The concept is simple in theory: large data center campuses would be designed around central residential courtyards containing affordable housing units, shared green space, playgrounds, and community facilities. By placing housing directly within data center developments, planners say the model could reduce commute times, create new job pipelines, and make more efficient use of land that is already being acquired for digital infrastructure.
In addition to housing, the proposal includes workforce development programs tied directly to the data centers. Early versions of the plan outline training programs for local residents, students, and young people interested in technology and infrastructure careers. Some proposals even include youth workforce initiatives that would allow students to begin training and working in the data centers while still in school, creating what developers describe as a fully integrated live, learn, and work environment.
Supporters of the concept say the model could address several major challenges at once: increasing the supply of affordable housing, creating stable local jobs, supporting the expansion of digital infrastructure, and building workforce pipelines for future technology careers. With data center demand continuing to grow across the region, proponents argue that these facilities could become more than just infrastructure — they could become the center of new planned communities.

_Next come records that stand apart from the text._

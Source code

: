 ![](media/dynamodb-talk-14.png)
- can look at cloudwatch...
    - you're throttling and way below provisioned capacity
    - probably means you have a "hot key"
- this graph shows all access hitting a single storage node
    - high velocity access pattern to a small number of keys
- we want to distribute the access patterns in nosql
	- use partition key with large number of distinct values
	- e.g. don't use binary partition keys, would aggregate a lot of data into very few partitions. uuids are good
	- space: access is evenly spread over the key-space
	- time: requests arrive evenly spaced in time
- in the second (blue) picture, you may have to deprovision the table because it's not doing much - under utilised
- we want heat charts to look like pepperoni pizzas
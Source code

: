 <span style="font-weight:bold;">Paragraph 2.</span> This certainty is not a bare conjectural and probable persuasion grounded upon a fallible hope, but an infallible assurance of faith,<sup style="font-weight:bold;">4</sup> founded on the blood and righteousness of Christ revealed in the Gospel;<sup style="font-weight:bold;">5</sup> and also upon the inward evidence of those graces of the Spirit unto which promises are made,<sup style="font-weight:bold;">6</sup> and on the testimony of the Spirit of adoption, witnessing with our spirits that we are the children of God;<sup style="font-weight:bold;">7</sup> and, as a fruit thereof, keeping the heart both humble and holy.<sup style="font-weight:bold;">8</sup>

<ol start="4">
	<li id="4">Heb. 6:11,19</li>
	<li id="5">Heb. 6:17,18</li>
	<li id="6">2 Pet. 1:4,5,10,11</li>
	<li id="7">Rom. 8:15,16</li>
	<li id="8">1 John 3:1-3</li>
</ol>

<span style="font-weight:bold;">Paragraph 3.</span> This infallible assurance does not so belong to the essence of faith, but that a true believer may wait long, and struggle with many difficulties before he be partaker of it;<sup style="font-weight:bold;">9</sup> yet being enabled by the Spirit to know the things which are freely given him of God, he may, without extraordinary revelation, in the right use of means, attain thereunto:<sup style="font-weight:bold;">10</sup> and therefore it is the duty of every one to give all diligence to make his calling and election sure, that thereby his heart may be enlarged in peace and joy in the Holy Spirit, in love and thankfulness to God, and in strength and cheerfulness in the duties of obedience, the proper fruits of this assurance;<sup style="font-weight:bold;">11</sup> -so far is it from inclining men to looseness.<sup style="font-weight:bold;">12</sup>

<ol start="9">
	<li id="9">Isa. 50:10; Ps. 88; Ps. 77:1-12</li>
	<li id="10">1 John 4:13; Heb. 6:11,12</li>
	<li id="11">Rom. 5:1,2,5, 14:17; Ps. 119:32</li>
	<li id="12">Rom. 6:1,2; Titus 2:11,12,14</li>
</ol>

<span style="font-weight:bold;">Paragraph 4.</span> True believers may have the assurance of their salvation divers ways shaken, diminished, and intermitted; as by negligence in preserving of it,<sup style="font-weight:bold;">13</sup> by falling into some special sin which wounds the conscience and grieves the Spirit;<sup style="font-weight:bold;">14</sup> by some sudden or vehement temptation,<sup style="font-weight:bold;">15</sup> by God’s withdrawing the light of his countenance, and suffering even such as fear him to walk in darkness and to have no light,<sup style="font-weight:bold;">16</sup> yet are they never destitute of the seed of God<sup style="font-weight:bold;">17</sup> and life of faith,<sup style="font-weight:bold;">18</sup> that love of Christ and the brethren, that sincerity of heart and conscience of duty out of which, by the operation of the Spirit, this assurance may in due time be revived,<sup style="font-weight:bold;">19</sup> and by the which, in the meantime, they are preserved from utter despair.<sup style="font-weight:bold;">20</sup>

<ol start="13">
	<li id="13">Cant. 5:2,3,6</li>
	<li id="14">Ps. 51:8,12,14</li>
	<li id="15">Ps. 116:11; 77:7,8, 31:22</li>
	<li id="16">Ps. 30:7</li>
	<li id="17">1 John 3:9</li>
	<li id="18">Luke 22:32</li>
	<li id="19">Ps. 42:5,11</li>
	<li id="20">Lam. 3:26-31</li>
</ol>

Critics, however, have raised questions about whether combining housing and heavy digital infrastructure is a realistic long-term planning strategy, and whether these types of developments would truly serve the communities they are intended to help. Others question whether large technology companies and infrastructure developers should play such a direct role in housing development at all.
For now, the proposal remains conceptual, but it has already sparked conversation among planners, developers, and local officials about how the region should respond to both the housing shortage and the rapid expansion of data centers across Montgomery County and Northern Virginia.
And yes — this is our April Fool’s post.
But with the way things are going… who knows.